■ Work order ■
Give again, word for word, each line below starting at the one that contains "4. import pandas matplotlib seaborn" and ending at the one that contains "- Execute the".

==== Provided entries ====

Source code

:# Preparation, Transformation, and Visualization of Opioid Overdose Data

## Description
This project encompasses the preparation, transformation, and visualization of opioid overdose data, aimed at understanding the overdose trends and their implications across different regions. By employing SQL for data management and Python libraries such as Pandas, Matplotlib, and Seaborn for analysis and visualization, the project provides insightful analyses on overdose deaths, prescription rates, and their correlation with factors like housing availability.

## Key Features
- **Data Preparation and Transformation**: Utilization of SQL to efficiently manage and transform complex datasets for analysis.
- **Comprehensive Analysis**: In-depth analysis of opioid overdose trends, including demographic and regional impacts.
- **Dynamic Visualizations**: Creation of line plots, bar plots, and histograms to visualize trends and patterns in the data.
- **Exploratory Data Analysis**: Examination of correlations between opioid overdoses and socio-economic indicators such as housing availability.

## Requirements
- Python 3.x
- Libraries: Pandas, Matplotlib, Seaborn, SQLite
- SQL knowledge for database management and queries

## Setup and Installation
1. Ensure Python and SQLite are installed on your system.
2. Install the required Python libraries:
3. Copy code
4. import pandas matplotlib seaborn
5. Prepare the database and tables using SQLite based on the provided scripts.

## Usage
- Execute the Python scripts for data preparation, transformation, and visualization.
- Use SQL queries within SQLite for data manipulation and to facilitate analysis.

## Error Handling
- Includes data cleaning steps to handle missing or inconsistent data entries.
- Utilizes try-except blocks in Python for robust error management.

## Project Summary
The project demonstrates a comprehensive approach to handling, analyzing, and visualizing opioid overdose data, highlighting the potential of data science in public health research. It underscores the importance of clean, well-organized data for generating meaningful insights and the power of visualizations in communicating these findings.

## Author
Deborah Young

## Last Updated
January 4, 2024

====
==== Provided entries ====

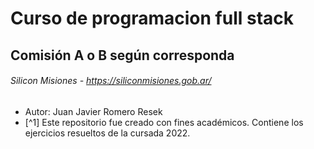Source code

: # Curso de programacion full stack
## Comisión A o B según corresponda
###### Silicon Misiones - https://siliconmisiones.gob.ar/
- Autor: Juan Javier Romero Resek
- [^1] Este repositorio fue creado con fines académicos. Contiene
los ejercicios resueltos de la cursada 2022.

====

■ Result of the exercise ■
4. import pandas matplotlib seaborn
5. Prepare the database and tables using SQLite based on the provided scripts.

## Usage
- Execute the Python scripts for data preparation, transformation, and visualization.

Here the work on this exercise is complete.